Better find out. You pull your handy-dandy virus test kit from the shelf, insert the nasal swab gently into your nostril and twist it around three times to coat it with your (copious) mucus. You swish the swab in liquid and deposit drops of your germy mix on the four wells of the instant test. Ten minutes later — voila. Sure enough, you test positive for an influenza type A. You call your doctor to ask about anti-viral meds, and — as a good citizen of your disease-tracking community – you go online to report your diagnosis to Flu Near You. On its map, you see that you’re not alone: a dozen of your neighbors have the same bug.

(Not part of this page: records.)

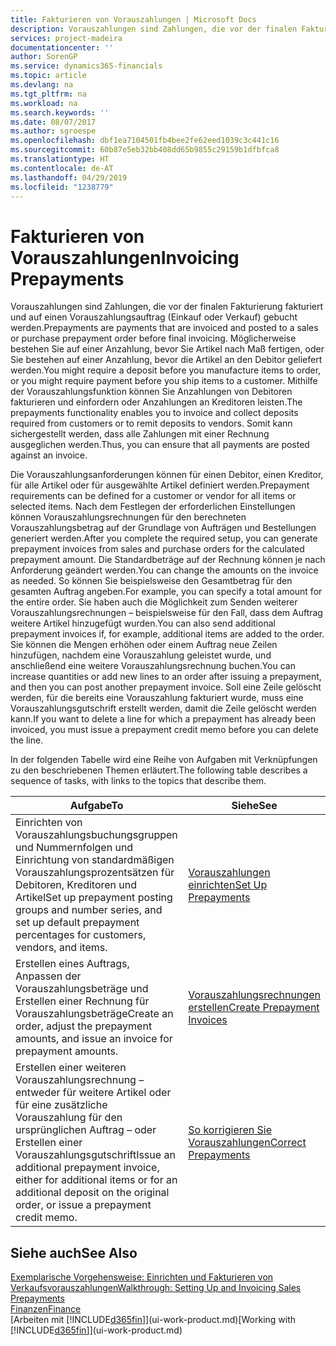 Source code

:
```yaml
---
title: Fakturieren von Vorauszahlungen | Microsoft Docs
description: Vorauszahlungen sind Zahlungen, die vor der finalen Fakturierung fakturiert und auf einen Vorauszahlungsauftrag (Einkauf oder Verkauf) gebucht werden. Möglicherweise bestehen Sie auf einer Anzahlung, bevor Sie Artikel nach Maß fertigen, oder Sie bestehen auf einer Anzahlung, bevor die Artikel an den Debitor geliefert werden. Mithilfe der Vorauszahlungsfunktion können Sie Anzahlungen von Debitoren fakturieren und einfordern oder Anzahlungen an Kreditoren leisten. Somit kann sichergestellt werden, dass alle Zahlungen mit einer Rechnung ausgeglichen werden.
services: project-madeira
documentationcenter: ''
author: SorenGP
ms.service: dynamics365-financials
ms.topic: article
ms.devlang: na
ms.tgt_pltfrm: na
ms.workload: na
ms.search.keywords: ''
ms.date: 08/07/2017
ms.author: sgroespe
ms.openlocfilehash: dbf1ea7104501fb4bee2fe62eed1039c3c441c16
ms.sourcegitcommit: 60b87e5eb32bb408dd65b9855c29159b1dfbfca8
ms.translationtype: HT
ms.contentlocale: de-AT
ms.lasthandoff: 04/29/2019
ms.locfileid: "1238779"
---
```

# <a name="invoicing-prepayments"></a><span data-ttu-id="faa77-106">Fakturieren von Vorauszahlungen</span><span class="sxs-lookup"><span data-stu-id="faa77-106">Invoicing Prepayments</span></span>
<span data-ttu-id="faa77-107">Vorauszahlungen sind Zahlungen, die vor der finalen Fakturierung fakturiert und auf einen Vorauszahlungsauftrag (Einkauf oder Verkauf) gebucht werden.</span><span class="sxs-lookup"><span data-stu-id="faa77-107">Prepayments are payments that are invoiced and posted to a sales or purchase prepayment order before final invoicing.</span></span> <span data-ttu-id="faa77-108">Möglicherweise bestehen Sie auf einer Anzahlung, bevor Sie Artikel nach Maß fertigen, oder Sie bestehen auf einer Anzahlung, bevor die Artikel an den Debitor geliefert werden.</span><span class="sxs-lookup"><span data-stu-id="faa77-108">You might require a deposit before you manufacture items to order, or you might require payment before you ship items to a customer.</span></span> <span data-ttu-id="faa77-109">Mithilfe der Vorauszahlungsfunktion können Sie Anzahlungen von Debitoren fakturieren und einfordern oder Anzahlungen an Kreditoren leisten.</span><span class="sxs-lookup"><span data-stu-id="faa77-109">The prepayments functionality enables you to invoice and collect deposits required from customers or to remit deposits to vendors.</span></span> <span data-ttu-id="faa77-110">Somit kann sichergestellt werden, dass alle Zahlungen mit einer Rechnung ausgeglichen werden.</span><span class="sxs-lookup"><span data-stu-id="faa77-110">Thus, you can ensure that all payments are posted against an invoice.</span></span>  

 <span data-ttu-id="faa77-111">Die Vorauszahlungsanforderungen können für einen Debitor, einen Kreditor, für alle Artikel oder für ausgewählte Artikel definiert werden.</span><span class="sxs-lookup"><span data-stu-id="faa77-111">Prepayment requirements can be defined for a customer or vendor for all items or selected items.</span></span> <span data-ttu-id="faa77-112">Nach dem Festlegen der erforderlichen Einstellungen können Vorauszahlungsrechnungen für den berechneten Vorauszahlungsbetrag auf der Grundlage von Aufträgen und Bestellungen generiert werden.</span><span class="sxs-lookup"><span data-stu-id="faa77-112">After you complete the required setup, you can generate prepayment invoices from sales and purchase orders for the calculated prepayment amount.</span></span> <span data-ttu-id="faa77-113">Die Standardbeträge auf der Rechnung können je nach Anforderung geändert werden.</span><span class="sxs-lookup"><span data-stu-id="faa77-113">You can change the amounts on the invoice as needed.</span></span> <span data-ttu-id="faa77-114">So können Sie beispielsweise den Gesamtbetrag für den gesamten Auftrag angeben.</span><span class="sxs-lookup"><span data-stu-id="faa77-114">For example, you can specify a total amount for the entire order.</span></span> <span data-ttu-id="faa77-115">Sie haben auch die Möglichkeit zum Senden weiterer Vorauszahlungsrechnungen – beispielsweise für den Fall, dass dem Auftrag weitere Artikel hinzugefügt wurden.</span><span class="sxs-lookup"><span data-stu-id="faa77-115">You can also send additional prepayment invoices if, for example, additional items are added to the order.</span></span> <span data-ttu-id="faa77-116">Sie können die Mengen erhöhen oder einem Auftrag neue Zeilen hinzufügen, nachdem eine Vorauszahlung geleistet wurde, und anschließend eine weitere Vorauszahlungsrechnung buchen.</span><span class="sxs-lookup"><span data-stu-id="faa77-116">You can increase quantities or add new lines to an order after issuing a prepayment, and then you can post another prepayment invoice.</span></span> <span data-ttu-id="faa77-117">Soll eine Zeile gelöscht werden, für die bereits eine Vorauszahlung fakturiert wurde, muss eine Vorauszahlungsgutschrift erstellt werden, damit die Zeile gelöscht werden kann.</span><span class="sxs-lookup"><span data-stu-id="faa77-117">If you want to delete a line for which a prepayment has already been invoiced, you must issue a prepayment credit memo before you can delete the line.</span></span>  

 <span data-ttu-id="faa77-118">In der folgenden Tabelle wird eine Reihe von Aufgaben mit Verknüpfungen zu den beschriebenen Themen erläutert.</span><span class="sxs-lookup"><span data-stu-id="faa77-118">The following table describes a sequence of tasks, with links to the topics that describe them.</span></span>

|<span data-ttu-id="faa77-119">**Aufgabe**</span><span class="sxs-lookup"><span data-stu-id="faa77-119">**To**</span></span>|<span data-ttu-id="faa77-120">**Siehe**</span><span class="sxs-lookup"><span data-stu-id="faa77-120">**See**</span></span>|  
|------------|-------------|  
|<span data-ttu-id="faa77-121">Einrichten von Vorauszahlungsbuchungsgruppen und Nummernfolgen und Einrichtung von standardmäßigen Vorauszahlungsprozentsätzen für Debitoren, Kreditoren und Artikel</span><span class="sxs-lookup"><span data-stu-id="faa77-121">Set up prepayment posting groups and number series, and set up default prepayment percentages for customers, vendors, and items.</span></span>|[<span data-ttu-id="faa77-122">Vorauszahlungen einrichten</span><span class="sxs-lookup"><span data-stu-id="faa77-122">Set Up Prepayments</span></span>](finance-set-up-prepayments.md)|
|<span data-ttu-id="faa77-123">Erstellen eines Auftrags, Anpassen der Vorauszahlungsbeträge und Erstellen einer Rechnung für Vorauszahlungsbeträge</span><span class="sxs-lookup"><span data-stu-id="faa77-123">Create an order, adjust the prepayment amounts, and issue an invoice for prepayment amounts.</span></span>|[<span data-ttu-id="faa77-124">Vorauszahlungsrechnungen erstellen</span><span class="sxs-lookup"><span data-stu-id="faa77-124">Create Prepayment Invoices</span></span>](finance-how-to-create-prepayment-invoices.md)|  
|<span data-ttu-id="faa77-125">Erstellen einer weiteren Vorauszahlungsrechnung – entweder für weitere Artikel oder für eine zusätzliche Vorauszahlung für den ursprünglichen Auftrag – oder Erstellen einer Vorauszahlungsgutschrift</span><span class="sxs-lookup"><span data-stu-id="faa77-125">Issue an additional prepayment invoice, either for additional items or for an additional deposit on the original order, or issue a prepayment credit memo.</span></span>|[<span data-ttu-id="faa77-126">So korrigieren Sie Vorauszahlungen</span><span class="sxs-lookup"><span data-stu-id="faa77-126">Correct Prepayments</span></span>](finance-how-to-correct-prepayments.md)|  

## <a name="see-also"></a><span data-ttu-id="faa77-127">Siehe auch</span><span class="sxs-lookup"><span data-stu-id="faa77-127">See Also</span></span>  
[<span data-ttu-id="faa77-128">Exemplarische Vorgehensweise: Einrichten und Fakturieren von Verkaufsvorauszahlungen</span><span class="sxs-lookup"><span data-stu-id="faa77-128">Walkthrough: Setting Up and Invoicing Sales Prepayments</span></span>](walkthrough-setting-up-and-invoicing-sales-prepayments.md)  
[<span data-ttu-id="faa77-129">Finanzen</span><span class="sxs-lookup"><span data-stu-id="faa77-129">Finance</span></span>](finance.md)  
<span data-ttu-id="faa77-130">[Arbeiten mit [!INCLUDE[d365fin](includes/d365fin_md.md)]](ui-work-product.md)</span><span class="sxs-lookup"><span data-stu-id="faa77-130">[Working with [!INCLUDE[d365fin](includes/d365fin_md.md)]](ui-work-product.md)</span></span>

Futuristic? Not if you live in the Boston area and are part of a new flu-tracking experiment funded by the National Science Foundation, called GoViral. Run by researchers at Boston Children’s Hospital, the three-year project is just getting underway now, as this year’s flu season takes on steam.

Flu is more than a nuisance. It’s a serious threat — infecting tens of millions of Americans a year and killing an average of 24,000 — and public health types try hard to track and understand it. The CDC monitors reports from doctors’ offices, including lab test results. Google Flu Trends watches online searches for telltale symptoms. Flu Near You, where GoViral is based, already brings together thousands of volunteer sentinels who report online when they have symptoms.

Now, GoViral will take testing into the home, where many flu patients hole up rather than seeing the doctor.
“It’s never been done before, to give a lot of people in their homes these tests,” said Dr. Rumi Chunara, GoViral’s lead researcher. “This is the first time that we’re actually crowdsourcing diagnostic samples from people.”

The project breaks new ground in flu tracking, said Dr. Lyn Finelli, who leads flu surveillance and response at the National Center for Immunization and Respiratory Diseases at the CDC: “This is the first time that I know of that anybody has used what we call participatory surveillance,” she said, “where people indicate whether they’re well or ill, and participate in home testing and send the tests in. This is a very novel look at a surveillance system and home testing.”

Dr. Chunara plans to distribute several hundred free flu test kits to Boston-area members of the public who sign up (here) this winter, and expand to encompass more areas.
[END REPORT]

1) Last year I took the quotes from Pesce's Wikipedia page, but the updated version of the page omits them.